According to The River Press, from Fort Benton, Montana, Wednesday, December 30, 1914, we find a resolution for prohibition amendment (Hobson resolution amendment) failed to get necessary votes in the State house.

Hobson Suffers Defeat

Resolution for prohibition amendment failed to get necessary vote. Washington, December 22, 1914 -- The Hobson resolution amendment was submitted as a constitutional amendment for national prohibition to the state legislatures was defeated in the house the evening of December 22, 1914. 197 members voted for and 189 against it. An affirmative vote of two-thirds was required to adopt the resolution.

Prohibition leaders declared that the majority for the resolution had fulfilled their expectations, as they had not hoped for a two-thirds vote at this time.
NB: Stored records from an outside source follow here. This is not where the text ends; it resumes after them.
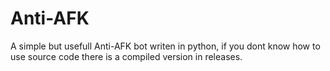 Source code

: # Anti-AFK
A simple but usefull Anti-AFK bot writen in python, if you dont know how to use source code there is a compiled version in releases.

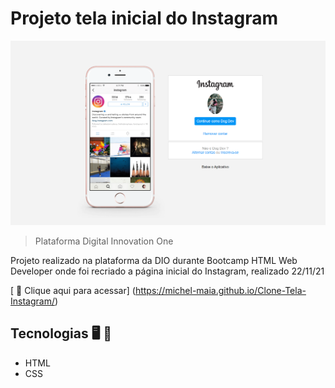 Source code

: 
# Projeto tela inicial do Instagram


![preview](./.github/preview.png)

> Plataforma Digital Innovation One


Projeto realizado na plataforma da DIO durante Bootcamp HTML Web Developer onde foi recriado a página inicial do Instagram, realizado 22/11/21

[ 📎 Clique aqui para acessar] (https://michel-maia.github.io/Clone-Tela-Instagram/)

 ## Tecnologias 🖥️ 🚀 

- HTML
- CSS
Whether a similar resolution pending in the senate, submitted by Senator Sheppard of Texas, would reach a vote in the senate at this session was not certain tonight. Administration leaders were inclined to believe that it would not, in view of the action of the house.
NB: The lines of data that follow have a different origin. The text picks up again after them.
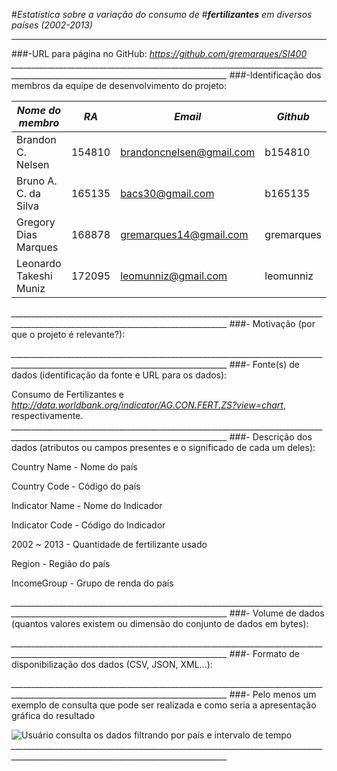 #_Estatística sobre a variação do consumo de_
#_**fertilizantes** em diversos países (2002-2013)_
________________________________________________________________________
###-URL para página no GitHub: _https://github.com/gremarques/SI400_
*____________________________________________________________________________________________________________________________________*
###-Identificação dos membros da equipe de desenvolvimento do projeto:

_Nome do membro_      | _RA_   |           _Email_          |  _Github_  | 
----------------------|--------|----------------------------|------------|
Brandon C. Nelsen     | 154810 |    brandoncnelsen@gmail.com| b154810    |
Bruno A. C. da Silva  | 165135 |    bacs30@gmail.com        | b165135    |
Gregory Dias Marques  | 168878 |    gremarques14@gmail.com  | gremarques |
Leonardo Takeshi Muniz| 172095 |    leomunniz@gmail.com     | leomunniz  |
*____________________________________________________________________________________________________________________________________*
###- Motivação (por que o projeto é relevante?):

*____________________________________________________________________________________________________________________________________*
###- Fonte(s) de dados (identificação da fonte e URL para os dados): 
  
Consumo de Fertilizantes e _http://data.worldbank.org/indicator/AG.CON.FERT.ZS?view=chart_, respectivamente.
*____________________________________________________________________________________________________________________________________*
###- Descrição dos dados (atributos ou campos presentes e o significado de cada um deles):

Country Name - Nome do país

Country Code - Código do país

Indicator Name - Nome do Indicador

Indicator Code - Código do Indicador

2002 ~ 2013 - Quantidade de fertilizante usado

Region - Região do país

IncomeGroup - Grupo de renda do país

*____________________________________________________________________________________________________________________________________*
###- Volume de dados (quantos valores existem ou dimensão do conjunto de dados em bytes):

*____________________________________________________________________________________________________________________________________*
###- Formato de disponibilização dos dados (CSV, JSON, XML...):

*____________________________________________________________________________________________________________________________________*
###- Pelo menos um exemplo de consulta que pode ser realizada e como seria a apresentação gráfica do resultado


![Usuário consulta os dados filtrando por país e intervalo de tempo](http://pt.actualitix.com/grafico/guy/guiana-consumo-de-fertilizantes.png)
*____________________________________________________________________________________________________________________________________*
Repeated public assertions that many members of the house would try to dodge a record vote on the issue with the roll-call disclosing a heavy attendance, larger than the average throughout the session.
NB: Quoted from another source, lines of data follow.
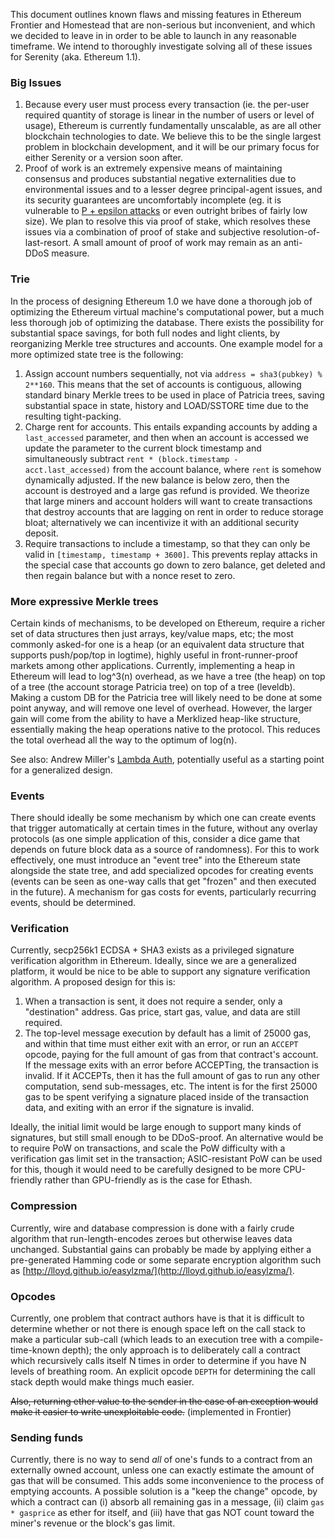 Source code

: This document outlines known flaws and missing features in Ethereum Frontier and Homestead that are non-serious but inconvenient, and which we decided to leave in in order to be able to launch in any reasonable timeframe. We intend to thoroughly investigate solving all of these issues for Serenity (aka. Ethereum 1.1).

### Big Issues

1. Because every user must process every transaction (ie. the per-user required quantity of storage is linear in the number of users or level of usage), Ethereum is currently fundamentally unscalable, as are all other blockchain technologies to date. We believe this to be the single largest problem in blockchain development, and it will be our primary focus for either Serenity or a version soon after.
2. Proof of work is an extremely expensive means of maintaining consensus and produces substantial negative externalities due to environmental issues and to a lesser degree principal-agent issues, and its security guarantees are uncomfortably incomplete (eg. it is vulnerable to [P + epsilon attacks](https://blog.ethereum.org/2015/01/28/p-epsilon-attack/) or even outright bribes of fairly low size). We plan to resolve this via proof of stake, which resolves these issues via a combination of proof of stake and subjective resolution-of-last-resort. A small amount of proof of work may remain as an anti-DDoS measure.

### Trie

In the process of designing Ethereum 1.0 we have done a thorough job of optimizing the Ethereum virtual machine's computational power, but a much less thorough job of optimizing the database. There exists the possibility for substantial space savings, for both full nodes and light clients, by reorganizing Merkle tree structures and accounts. One example model for a more optimized state tree is the following:

1. Assign account numbers sequentially, not via `address = sha3(pubkey) % 2**160`. This means that the set of accounts is contiguous, allowing standard binary Merkle trees to be used in place of Patricia trees, saving substantial space in state, history and LOAD/SSTORE time due to the resulting tight-packing. 
2. Charge rent for accounts. This entails expanding accounts by adding a `last_accessed` parameter, and then when an account is accessed we update the parameter to the current block timestamp and simultaneously subtract `rent * (block.timestamp - acct.last_accessed)` from the account balance, where `rent` is somehow dynamically adjusted. If the new balance is below zero, then the account is destroyed and a large gas refund is provided. We theorize that large miners and account holders will want to create transactions that destroy accounts that are lagging on rent in order to reduce storage bloat; alternatively we can incentivize it with an additional security deposit.
3. Require transactions to include a timestamp, so that they can only be valid in `[timestamp, timestamp + 3600]`. This prevents replay attacks in the special case that accounts go down to zero balance, get deleted and then regain balance but with a nonce reset to zero.

### More expressive Merkle trees

Certain kinds of mechanisms, to be developed on Ethereum, require a richer set of data structures then just arrays, key/value maps, etc; the most commonly asked-for one is a heap (or an equivalent data structure that supports push/pop/top in logtime), highly useful in front-runner-proof markets among other applications. Currently, implementing a heap in Ethereum will lead to log^3(n) overhead, as we have a tree (the heap) on top of a tree (the account storage Patricia tree) on top of a tree (leveldb). Making a custom DB for the Patricia tree will likely need to be done at some point anyway, and will remove one level of overhead. However, the larger gain will come from the ability to have a Merklized heap-like structure, essentially making the heap operations native to the protocol. This reduces the total overhead all the way to the optimum of log(n).

See also: Andrew Miller's [Lambda Auth](http://amiller.github.io/lambda-auth/), potentially useful as a starting point for a generalized design.

### Events

There should ideally be some mechanism by which one can create events that trigger automatically at certain times in the future, without any overlay protocols (as one simple application of this, consider a dice game that depends on future block data as a source of randomness). For this to work effectively, one must introduce an "event tree" into the Ethereum state alongside the state tree, and add specialized opcodes for creating events (events can be seen as one-way calls that get "frozen" and then executed in the future). A mechanism for gas costs for events, particularly recurring events, should be determined.

### Verification

Currently, secp256k1 ECDSA + SHA3 exists as a privileged signature verification algorithm in Ethereum. Ideally, since we are a generalized platform, it would be nice to be able to support any signature verification algorithm. A proposed design for this is:

1. When a transaction is sent, it does not require a sender, only a "destination" address. Gas price, start gas, value, and data are still required.
2. The top-level message execution by default has a limit of 25000 gas, and within that time must either exit with an error, or run an `ACCEPT` opcode, paying for the full amount of gas from that contract's account. If the message exits with an error before ACCEPTing, the transaction is invalid. If it ACCEPTs, then it has the full amount of gas to run any other computation, send sub-messages, etc. The intent is for the first 25000 gas to be spent verifying a signature placed inside of the transaction data, and exiting with an error if the signature is invalid.

Ideally, the initial limit would be large enough to support many kinds of signatures, but still small enough to be DDoS-proof. An alternative would be to require PoW on transactions, and scale the PoW difficulty with a verification gas limit set in the transaction; ASIC-resistant PoW can be used for this, though it would need to be carefully designed to be more CPU-friendly rather than GPU-friendly as is the case for Ethash.

### Compression

Currently, wire and database compression is done with a fairly crude algorithm that run-length-encodes zeroes but otherwise leaves data unchanged. Substantial gains can probably be made by applying either a pre-generated Hamming code or some separate encryption algorithm such as [http://lloyd.github.io/easylzma/](http://lloyd.github.io/easylzma/).

### Opcodes

Currently, one problem that contract authors have is that it is difficult to determine whether or not there is enough space left on the call stack to make a particular sub-call (which leads to an execution tree with a compile-time-known depth); the only approach is to deliberately call a contract which recursively calls itself N times in order to determine if you have N levels of breathing room. An explicit opcode `DEPTH` for determining the call stack depth would make things much easier.

~~Also, returning ether value to the sender in the case of an exception would make it easier to write unexploitable code.~~ (implemented in Frontier)

### Sending funds

Currently, there is no way to send _all_ of one's funds to a contract from an externally owned account, unless one can exactly estimate the amount of gas that will be consumed. This adds some inconvenience to the process of emptying accounts. A possible solution is a "keep the change" opcode, by which a contract can (i) absorb all remaining gas in a message, (ii) claim `gas * gasprice` as ether for itself, and (iii) have that gas NOT count toward the miner's revenue or the block's gas limit.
On the final vote, 386 votes were recorded. To have carried the resolution would have required 258 affirmative votes. It failed by 61 votes. The Montana congressmen voted for the resolution. The Hobson amendment proposed a constitutional amendment, as follows:

"Section 1. The sale, manufacture for sale, transportation for sale, exportation for sale and importation for sale of intoxicating liquors for beverage purposes in the United States and all territory subject to the jurisdiction thereof, are forever prohibited.

"Section 2. Congress shall have power to provide in favor of the manufacture, sale, transportation and importation of intoxicating liquors for sacramental, medicinal, mechanical, pharmaceutical or scientific purposes, or for use in the arts, and shall have power to enforce this article by all needful legislation."